Of the three ways a claimant could establish that a defendant owed him/her a special duty, only the first - "statutory duty" - is at issue in this case.

In order to satisfy the "statutory duty" prong of the special duty rule, the applicable statute must authorize a private right of action. While an express authorization is to be preferred, one may be fairly implied when: "(1) the plaintiff is one of the class for whose particular benefit the statute was enacted; (2) recognition of a private right of action would promote the legislative purpose of the governing statute; and (3) to do so would be consistent with the legislative scheme. If one of these prerequisites is lacking, the claim will fail" (Pelaez v Seide, 2 NY3d 186, 200 [2004] [citation omitted]; see Signature Health Ctr., LLC v State of New York, 28 Misc 3d 543, 550 [Ct Cl 2010], affd 92 AD3d 11 [3d Dept 2011], lv denied 19 NY3d 811 [2012]).
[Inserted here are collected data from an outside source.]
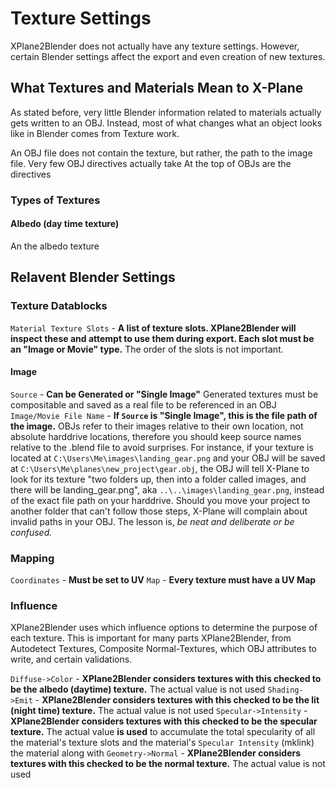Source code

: # Texture Settings
XPlane2Blender does not actually have any texture settings. However, certain Blender settings affect the export and even creation of new textures.

## What Textures and Materials Mean to X-Plane
As stated before, very little Blender information related to materials actually gets written to an OBJ. Instead, most of what changes what an object looks like in Blender comes from Texture work.

An OBJ file does not contain the texture, but rather, the path to the image file. Very few OBJ directives actually take 
At the top of OBJs are the directives 
### Types of Textures
#### Albedo (day time texture)
An the albedo texture

## Relavent Blender Settings

### Texture Datablocks
``Material Texture Slots`` - **A list of texture slots. XPlane2Blender will inspect these and attempt to use them during export. Each slot must be an "Image or Movie" type.** The order of the slots is not important.

#### Image
``Source`` - **Can be Generated or "Single Image"** Generated textures must be compositable and saved as a real file to be referenced in an OBJ
``Image/Movie File Name`` - **If ``Source`` is "Single Image", this is the file path of the image.** OBJs refer to their images relative to their own location, not absolute harddrive locations, therefore you should keep source names relative to the .blend file to avoid surprises.
	For instance, if your texture is located at ``C:\Users\Me\images\landing_gear.png`` and your OBJ will be saved at ``C:\Users\Me\planes\new_project\gear.obj``, the OBJ will tell X-Plane to look for its texture "two folders up, then into a folder called images, and there will be landing_gear.png", aka ``..\..\images\landing_gear.png``, instead of the exact file path on your harddrive. Should you move your project to another folder that can't follow those steps, X-Plane will complain about invalid paths in your OBJ. The lesson is, *be neat and deliberate or be confused.*

### Mapping
``Coordinates`` - **Must be set to UV**
``Map`` - **Every texture must have a UV Map**

### Influence
XPlane2Blender uses which influence options to determine the purpose of each texture. This is important for many parts XPlane2Blender, from Autodetect Textures, Composite Normal-Textures, which OBJ attributes to write, and certain validations.

``Diffuse->Color`` - **XPlane2Blender considers textures with this checked to be the albedo (daytime) texture.** The actual value is not used
``Shading->Emit`` - **XPlane2Blender considers textures with this checked to be the lit (night time) texture.** The actual value is not used
``Specular->Intensity`` - **XPlane2Blender considers textures with this checked to be the specular texture.** The actual value **is used** to accumulate the total specularity of all the material's texture slots and the material's ``Specular Intensity`` (mklink) the material along with
``Geometry->Normal`` - **XPlane2Blender considers textures with this checked to be the normal texture.** The actual value is not used

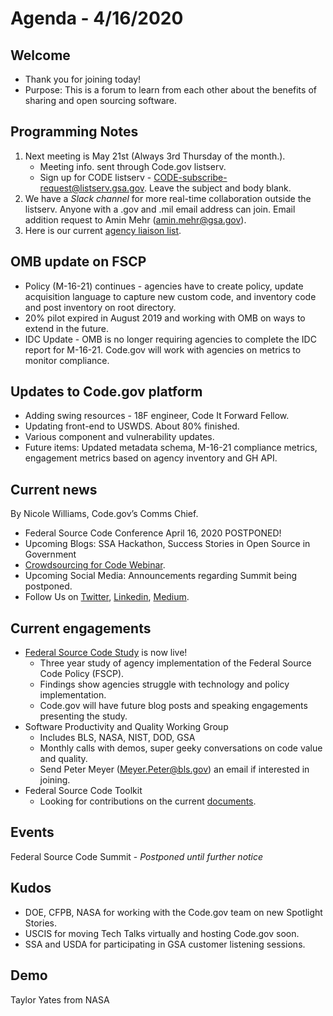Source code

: # Agenda - 4/16/2020

## Welcome
- Thank you for joining today!
- Purpose: This is a forum to learn from each other about the benefits of sharing and open sourcing software.

## Programming Notes
1. Next meeting is May 21st (Always 3rd Thursday of the month.). 
    - Meeting info. sent through Code.gov listserv.
    - Sign up for CODE listserv - CODE-subscribe-request@listserv.gsa.gov. Leave the subject and body blank.
2. We have a *Slack channel* for more real-time collaboration outside the listserv. Anyone with a .gov and .mil email address can join. Email addition request to Amin Mehr (amin.mehr@gsa.gov).
3. Here is our current [agency liaison list](SupportingDocs/agency_liaisons.md).

## OMB update on FSCP
- Policy (M-16-21) continues - agencies have to create policy, update acquisition language to capture new custom code, and inventory code and post inventory on root directory.
- 20% pilot expired in August 2019 and working with OMB on ways to extend in the future. 
- IDC Update - OMB is no longer requiring agencies to complete the IDC report for M-16-21. Code.gov will work with agencies on metrics to monitor compliance.

## Updates to Code.gov platform
- Adding swing resources - 18F engineer, Code It Forward Fellow.
- Updating front-end to USWDS. About 80% finished.
- Various component and vulnerability updates.
- Future items: Updated metadata schema, M-16-21 compliance metrics, engagement metrics based on agency inventory and GH API.

## Current news
By Nicole Williams, Code.gov’s Comms Chief.
- Federal Source Code Conference April 16, 2020 POSTPONED!
- Upcoming Blogs: SSA Hackathon, Success Stories in Open Source in Government
- [Crowdsourcing for Code Webinar](https://digital.gov/event/2020/02/11/federal-crowdsourcing-webinar-series-episode-7/).
- Upcoming Social Media: Announcements regarding Summit being postponed.
- Follow Us on [Twitter](https://twitter.com/codedotgov), [Linkedin](https://www.linkedin.com/company/code-gov), [Medium](https://medium.com/@CodeDotGov).

## Current engagements
- [Federal Source Code Study](https://github.com/GSA/code-gov/tree/master/docs/FederalSourceCodeStudy) is now live!
    - Three year study of agency implementation of the Federal Source Code Policy (FSCP).
    - Findings show agencies struggle with technology and policy implementation.
    - Code.gov will have future blog posts and speaking engagements presenting the study.
- Software Productivity and Quality Working Group
    - Includes BLS, NASA, NIST, DOD, GSA
    - Monthly calls with demos, super geeky conversations on code value and quality.
    - Send Peter Meyer (Meyer.Peter@bls.gov) an email if interested in joining.
- Federal Source Code Toolkit
    - Looking for contributions on the current [documents](https://github.com/GSA/code-gov-open-source-toolkit).

## Events
Federal Source Code Summit - *Postponed until further notice*

## Kudos
- DOE, CFPB, NASA for working with the Code.gov team on new Spotlight Stories.
- USCIS for moving Tech Talks virtually and hosting Code.gov soon.
- SSA and USDA for participating in GSA customer listening sessions.

## Demo
Taylor Yates from NASA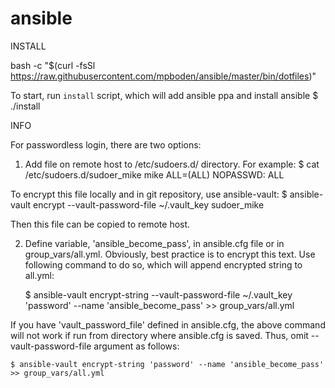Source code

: # ansible

INSTALL

bash -c "$(curl -fsSl https://raw.githubusercontent.com/mpboden/ansible/master/bin/dotfiles)"

To start, run `install` script, which will add ansible ppa and install ansible
  $ ./install



INFO

For passwordless login, there are two options:

1. Add file on remote host to /etc/sudoers.d/ directory. For example:
  $ cat /etc/sudoers.d/sudoer_mike
  mike ALL=(ALL) NOPASSWD: ALL

  To encrypt this file locally and in git repository, use ansible-vault:
    $ ansible-vault encrypt --vault-password-file ~/.vault_key sudoer_mike

  Then this file can be copied to remote host.

2. Define variable, 'ansible_become_pass', in ansible.cfg file or in
  group_vars/all.yml. Obviously, best practice is to encrypt this text.
  Use following command to do so, which will append encrypted string to all.yml:

    $ ansible-vault encrypt-string --vault-password-file ~/.vault_key 'password' --name 'ansible_become_pass' >> group_vars/all.yml

  If you have 'vault_password_file' defined in ansible.cfg, the above command
  will not work if run from directory where ansible.cfg is saved. Thus, omit
  --vault-password-file argument as follows:

    $ ansible-vault encrypt-string 'password' --name 'ansible_become_pass' >> group_vars/all.yml

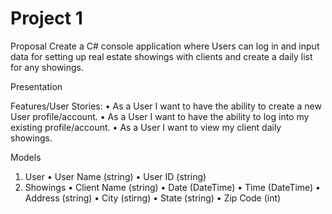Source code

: # Project 1
Proposal
Create a C# console application where Users can log in and input data for setting up real estate showings with clients and create a daily list for any showings. 

Presentation

Features/User Stories:
•	As a User I want to have the ability to create a new User profile/account. 
•	As a User I want to have the ability to log into my existing profile/account. 
•	As a User I want to view my client daily showings. 

Models
1. User
•	User Name (string)
•	User ID (string)
2. Showings
•	Client Name (string)
•	Date  (DateTime)
•	Time (DateTime)
•	Address (string)
•	City (stirng)
•	State (string)
•	Zip Code (int)
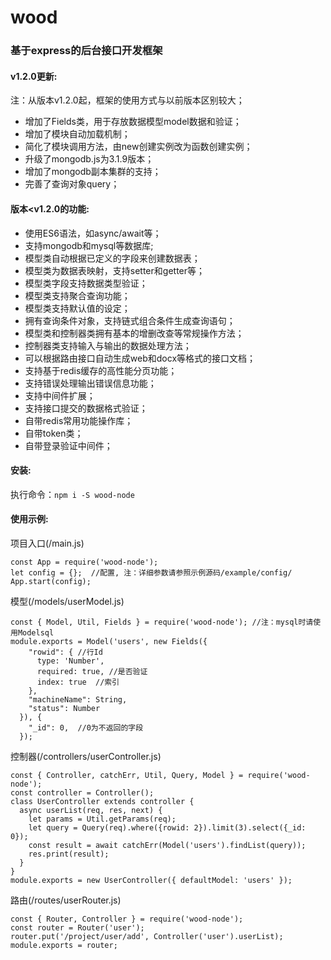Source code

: # wood
### 基于express的后台接口开发框架
#### v1.2.0更新:
注：从版本v1.2.0起，框架的使用方式与以前版本区别较大；
- 增加了Fields类，用于存放数据模型model数据和验证；
- 增加了模块自动加载机制；
- 简化了模块调用方法，由new创建实例改为函数创建实例；
- 升级了mongodb.js为3.1.9版本；
- 增加了mongodb副本集群的支持；
- 完善了查询对象query；

#### 版本<v1.2.0的功能:
- 使用ES6语法，如async/await等；
- 支持mongodb和mysql等数据库;
- 模型类自动根据已定义的字段来创建数据表；
- 模型类为数据表映射，支持setter和getter等；
- 模型类字段支持数据类型验证；
- 模型类支持聚合查询功能；
- 模型类支持默认值的设定；
- 拥有查询条件对象，支持链式组合条件生成查询语句；
- 模型类和控制器类拥有基本的增删改查等常规操作方法；
- 控制器类支持输入与输出的数据处理方法；
- 可以根据路由接口自动生成web和docx等格式的接口文档；
- 支持基于redis缓存的高性能分页功能；
- 支持错误处理输出错误信息功能；
- 支持中间件扩展；
- 支持接口提交的数据格式验证；
- 自带redis常用功能操作库；
- 自带token类；
- 自带登录验证中间件；

#### 安装:
执行命令：`npm i -S wood-node`

#### 使用示例:
项目入口(/main.js)

    const App = require('wood-node');
    let config = {};  //配置, 注：详细参数请参照示例源码/example/config/
    App.start(config);

模型(/models/userModel.js)

    const { Model, Util, Fields } = require('wood-node'); //注：mysql时请使用Modelsql
    module.exports = Model('users', new Fields({
        "rowid": { //行Id
          type: 'Number',
          required: true, //是否验证
          index: true  //索引
        },
        "machineName": String,
        "status": Number
      }), {
        "_id": 0,  //0为不返回的字段
      });

控制器(/controllers/userController.js)

    const { Controller, catchErr, Util, Query, Model } = require('wood-node');
    const controller = Controller();
    class UserController extends controller {
      async userList(req, res, next) {
        let params = Util.getParams(req);
        let query = Query(req).where({rowid: 2}).limit(3).select({_id: 0});
        const result = await catchErr(Model('users').findList(query));
        res.print(result);
      }
    }
    module.exports = new UserController({ defaultModel: 'users' });

路由(/routes/userRouter.js)

    const { Router, Controller } = require('wood-node');
    const router = Router('user');
    router.put('/project/user/add', Controller('user').userList);
    module.exports = router;
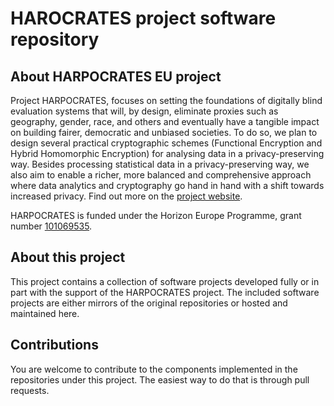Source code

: # HAROCRATES project software repository

## About HARPOCRATES EU project

Project HARPOCRATES, focuses on setting the foundations of digitally blind evaluation systems that will, by design, eliminate proxies such as geography, gender, race, and others and eventually have a tangible impact on building fairer, democratic and unbiased societies. 
To do so, we plan to design several practical cryptographic schemes (Functional Encryption and Hybrid Homomorphic Encryption) for analysing data in a privacy-preserving way.
Besides processing statistical data in a privacy-preserving way, we also aim to enable a richer, more balanced and comprehensive approach where data analytics and cryptography go hand in hand with a shift towards increased privacy.
Find out more on the [project website](https://harpocrates-project.eu/).

HARPOCRATES is funded under the Horizon Europe Programme, grant number [101069535](https://cordis.europa.eu/project/id/101069535). 

## About this project

This project contains a collection of software projects developed fully or in part with the support of the HARPOCRATES project.
The included software projects are either mirrors of the original repositories or hosted and maintained here.

## Contributions

You are welcome to contribute to the components implemented in the repositories under this project. The easiest way to do that is through pull requests.
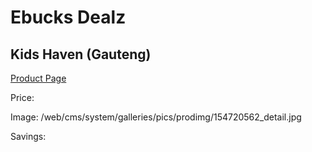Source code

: 
# Ebucks Dealz
## Kids Haven (Gauteng)
[Product Page](https://www.ebucks.com/web/shop/productSelected.do?prodId=154720562&catId=365579701)

Price: 

Image: /web/cms/system/galleries/pics/prodimg/154720562_detail.jpg

Savings: 


	
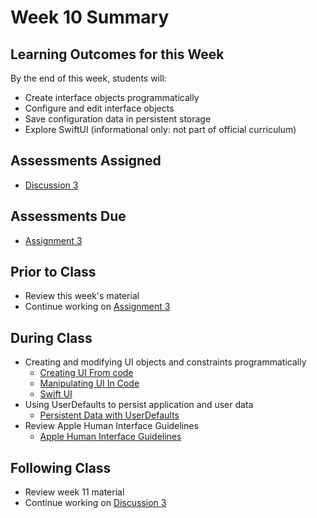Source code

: # Week 10 Summary

## Learning Outcomes for this Week

By the end of this week, students will:

- Create interface objects programmatically
- Configure and edit interface objects
- Save configuration data in persistent storage
- Explore SwiftUI (informational only: not part of official curriculum)

## Assessments Assigned

- [Discussion 3](/assessments/participation/discussion-3.md)

## Assessments Due

- [Assignment 3](/assessments/assignments/assignment-3.md)

## Prior to Class

- Review this week's material
- Continue working on [Assignment 3](/assessments/assignments/assignment-3.md)

## During Class

- Creating and modifying UI objects and constraints programmatically
    - [Creating UI From code](./ui-from-code.md)
    - [Manipulating UI In Code](./manipulating-ui-in-code.md)
    - [Swift UI](./swiftui-1.md)
- Using UserDefaults to persist application and user data
    - [Persistent Data with UserDefaults](./persistent-data.md)
- Review Apple Human Interface Guidelines
    - [Apple Human Interface Guidelines](./apple-hig.md)
## Following Class

- Review week 11 material
- Continue working on [Discussion 3](/assessments/participation/discussion-3.md)
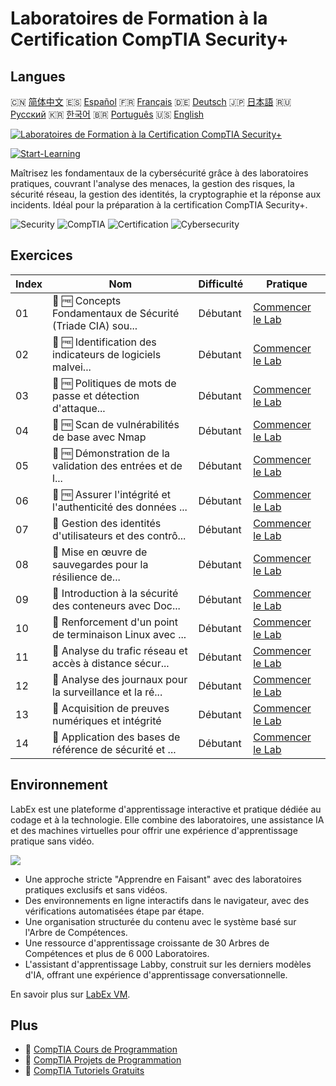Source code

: # Laboratoires de Formation à la Certification CompTIA Security+

## Langues

🇨🇳 [简体中文](README_zh.md) 🇪🇸 [Español](README_es.md) 🇫🇷 [Français](README_fr.md) 🇩🇪 [Deutsch](README_de.md) 🇯🇵 [日本語](README_ja.md) 🇷🇺 [Русский](README_ru.md) 🇰🇷 [한국어](README_ko.md) 🇧🇷 [Português](README_pt.md) 🇺🇸 [English](README.md) 

[![Laboratoires de Formation à la Certification CompTIA Security+](https://cover-creator.labex.io/comptia-security-plus-training-labs.png?lang=fr)](https://labex.io/fr/courses/comptia-security-plus-training-labs)

[![Start-Learning](https://img.shields.io/badge/Start-Learning-whitesmoke?style=for-the-badge)](https://labex.io/fr/courses/comptia-security-plus-training-labs)

Maîtrisez les fondamentaux de la cybersécurité grâce à des laboratoires pratiques, couvrant l'analyse des menaces, la gestion des risques, la sécurité réseau, la gestion des identités, la cryptographie et la réponse aux incidents. Idéal pour la préparation à la certification CompTIA Security+.

![Security](https://img.shields.io/badge/Security-whitesmoke?style=for-the-badge&logo=security)
![CompTIA](https://img.shields.io/badge/CompTIA-whitesmoke?style=for-the-badge&logo=comptia)
![Certification](https://img.shields.io/badge/Certification-whitesmoke?style=for-the-badge&logo=certification)
![Cybersecurity](https://img.shields.io/badge/Cybersecurity-whitesmoke?style=for-the-badge&logo=cybersecurity)


## Exercices

|   Index | Nom                                                         | Difficulté   | Pratique                                                                                                                                                    |
|---------|-------------------------------------------------------------|--------------|-------------------------------------------------------------------------------------------------------------------------------------------------------------|
|      01 | 📖 🆓 Concepts Fondamentaux de Sécurité (Triade CIA) sou... | Débutant     | <a target='_blank' href='https://labex.io/fr/tutorials/comptia-foundational-security-concepts-cia-triad-in-linux-592882'>Commencer le Lab</a>               |
|      02 | 📖 🆓 Identification des indicateurs de logiciels malvei... | Débutant     | <a target='_blank' href='https://labex.io/fr/tutorials/comptia-identifying-malware-indicators-on-linux-592887'>Commencer le Lab</a>                         |
|      03 | 📖 🆓 Politiques de mots de passe et détection d'attaque... | Débutant     | <a target='_blank' href='https://labex.io/fr/tutorials/comptia-password-policies-and-detecting-attack-in-linux-592888'>Commencer le Lab</a>                 |
|      04 | 📖 🆓 Scan de vulnérabilités de base avec Nmap              | Débutant     | <a target='_blank' href='https://labex.io/fr/tutorials/comptia-basic-vulnerability-scanning-with-nmap-594554'>Commencer le Lab</a>                          |
|      05 | 📖 🆓 Démonstration de la validation des entrées et de l... | Débutant     | <a target='_blank' href='https://labex.io/fr/tutorials/comptia-demonstrating-input-validation-and-code-integrity-594556'>Commencer le Lab</a>               |
|      06 | 📖 🆓 Assurer l'intégrité et l'authenticité des données ... | Débutant     | <a target='_blank' href='https://labex.io/fr/tutorials/comptia-ensuring-data-integrity-and-authenticity-with-cryptography-594576'>Commencer le Lab</a>      |
|      07 | 📖  Gestion des identités d'utilisateurs et des contrô...   | Débutant     | <a target='_blank' href='https://labex.io/fr/tutorials/comptia-managing-user-identities-and-access-controls-in-linux-594585'>Commencer le Lab</a>           |
|      08 | 📖  Mise en œuvre de sauvegardes pour la résilience de...   | Débutant     | <a target='_blank' href='https://labex.io/fr/tutorials/comptia-implementing-data-resilience-backups-and-file-integrity-594583'>Commencer le Lab</a>         |
|      09 | 📖  Introduction à la sécurité des conteneurs avec Doc...   | Débutant     | <a target='_blank' href='https://labex.io/fr/tutorials/comptia-introduction-to-container-security-with-docker-594584'>Commencer le Lab</a>                  |
|      10 | 📖  Renforcement d'un point de terminaison Linux avec ...   | Débutant     | <a target='_blank' href='https://labex.io/fr/tutorials/comptia-hardening-a-linux-endpoint-with-firewall-and-service-management-594582'>Commencer le Lab</a> |
|      11 | 📖  Analyse du trafic réseau et accès à distance sécur...   | Débutant     | <a target='_blank' href='https://labex.io/fr/tutorials/comptia-network-traffic-analysis-and-secure-remote-access-594587'>Commencer le Lab</a>               |
|      12 | 📖  Analyse des journaux pour la surveillance et la ré...   | Débutant     | <a target='_blank' href='https://labex.io/fr/tutorials/comptia-monitoring-and-incident-response-log-analysis-594586'>Commencer le Lab</a>                   |
|      13 | 📖  Acquisition de preuves numériques et intégrité          | Débutant     | <a target='_blank' href='https://labex.io/fr/tutorials/comptia-digital-forensics-evidence-acquisition-and-integrity-594581'>Commencer le Lab</a>            |
|      14 | 📖  Application des bases de référence de sécurité et ...   | Débutant     | <a target='_blank' href='https://labex.io/fr/tutorials/comptia-applying-security-baselines-and-compliance-controls-594580'>Commencer le Lab</a>             |

## Environnement

LabEx est une plateforme d'apprentissage interactive et pratique dédiée au codage et à la technologie. Elle combine des laboratoires, une assistance IA et des machines virtuelles pour offrir une expérience d'apprentissage pratique sans vidéo.

![](https://tutorial-screenshot.getvm.io/images/vm-1725247253.png)

- Une approche stricte "Apprendre en Faisant" avec des laboratoires pratiques exclusifs et sans vidéos.
- Des environnements en ligne interactifs dans le navigateur, avec des vérifications automatisées étape par étape.
- Une organisation structurée du contenu avec le système basé sur l'Arbre de Compétences.
- Une ressource d'apprentissage croissante de 30 Arbres de Compétences et plus de 6 000 Laboratoires.
- L'assistant d'apprentissage Labby, construit sur les derniers modèles d'IA, offrant une expérience d'apprentissage conversationnelle.

En savoir plus sur [LabEx VM](https://support.labex.io/using-labex/virtual-machine).

## Plus

- 🔗 [CompTIA Cours de Programmation](https://github.com/labex-labs/awesome-programming-courses)
- 🔗 [CompTIA Projets de Programmation](https://github.com/labex-labs/awesome-programming-projects)
- 🔗 [CompTIA Tutoriels Gratuits](https://github.com/labex-labs/comptia-free-tutorials)

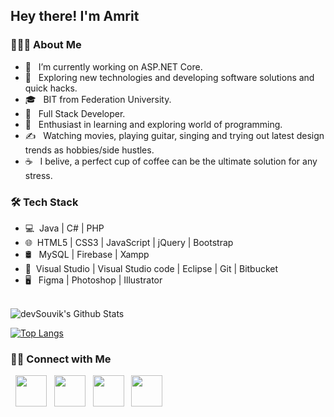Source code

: <h2> Hey there! I'm Amrit</h2>

<h3> 👨🏻‍💻 About Me </h3>

- 🔭 &nbsp; I’m currently working on ASP.NET Core.
- 🤔 &nbsp; Exploring new technologies and developing software solutions and quick hacks.
- 🎓 &nbsp; BIT from Federation University.
- 💼 &nbsp; Full Stack Developer.
- 🌱 &nbsp; Enthusiast in learning and exploring world of programming.
- ✍️ &nbsp; Watching movies, playing guitar, singing and trying out latest design trends as hobbies/side hustles.
- ☕ &nbsp; I belive, a perfect cup of coffee can be the ultimate solution for any stress. 

<h3>🛠 Tech Stack</h3>

- 💻 &nbsp;Java | C# | PHP 
- 🌐 &nbsp;HTML5 | CSS3 | JavaScript | jQuery | Bootstrap 
- 🛢 &nbsp; MySQL | Firebase | Xampp
- 🔧 &nbsp;Visual Studio | Visual Studio code | Eclipse | Git | Bitbucket
- 🖥 &nbsp; Figma | Photoshop |  Illustrator

<br>

<img align="center" src="https://github-readme-stats.vercel.app/api?username=amritdumre10&include_all_commits=true&count_private=true&show_icons=true&line_height=20&title_color=7A7ADB&icon_color=2234AE&text_color=D3D3D3&bg_color=0,000000,130F40" alt="devSouvik's Github Stats">

</br>

[![Top Langs](https://github-readme-stats.vercel.app/api/top-langs/?username=amritdumre10&layout=compact&text_color=daf7dc&bg_color=151515)](https://github.com/amritdumre10/github-readme-stats)


<h3> 🤝🏻 Connect with Me </h3>

<p align="left">
&nbsp; <a href="https://twitter.com/amritdumre10/" target="_blank" rel="noopener noreferrer"><img src="https://img.icons8.com/plasticine/100/000000/twitter.png" width="50" /></a>  
&nbsp; <a href="https://www.instagram.com/amritdumre10/" target="_blank" rel="noopener noreferrer"><img src="https://img.icons8.com/plasticine/100/000000/instagram-new.png" width="50" /></a>  
&nbsp; <a href="https://www.linkedin.com//in/amritdumre10/" target="_blank" rel="noopener noreferrer"><img src="https://img.icons8.com/plasticine/100/000000/linkedin.png" width="50" /></a>
&nbsp; <a href="mailto:amritdumre10@gmail.com" target="_blank" rel="noopener noreferrer"><img src="https://img.icons8.com/plasticine/100/000000/gmail.png"  width="50" /></a>
</p>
In support of its Motion, Defendant asserts that, pursuant to Executive Law § 503(1), the Office of Children and Family Services (also known as the "Division for Youth," [see Executive Law § 500(3)] [hereinafter, "OCFS"]), "shall establish regulations for the operation of secure and non-secure detention facilities … ." Pursuant to Section 503(2) of the Statute, OCFS "may contract for or establish, operate, maintain and certify secure and non-secure detention facilities …" and, pursuant to Section 503(3), "[e]ach social services district may establish, operate and maintain secure and non-secure detention facilities … ." According to Section 503(4), OCFS "shall visit and inspect all facilities used for detention and make periodic reports of the operation and the adequacy of such facilities, and the need for provision for such facilities" to the appropriate County, family court judges in such County, and the Office for Court Administration. Further, the detention facility may only operate with a certificate from OCFS pursuant to Section 503(5) (Affirmation of Belinda A. Wagner, Esq., Assistant Attorney General [hereinafter, "Wagner Affirmation"], ¶ 7).

Ms. Wagner states:

8. Pursuant to §503(5)[a], the "[OCFS] shall promulgate regulations governing procedures for certification of detention facilities and for renewal, suspension, and revocation of such certifications." Regulations are found in 9 NYCRR Part 180 and are known as "juvenile detention facilities regulations" pursuant to Part 180.1. These regulations require among other things certain documentation by the detention facility (180.12), personnel requirements (180.8), and an education requirement (180.9). They also require visitation and inspection by the [OCFS] (180.13).

Part 180.1 was renumbered as Section 180-1.1 by emergency ruling making effective December 7, 2017, expiring March 6, 2018. Other provisions of Part 180 were renumbered similarly.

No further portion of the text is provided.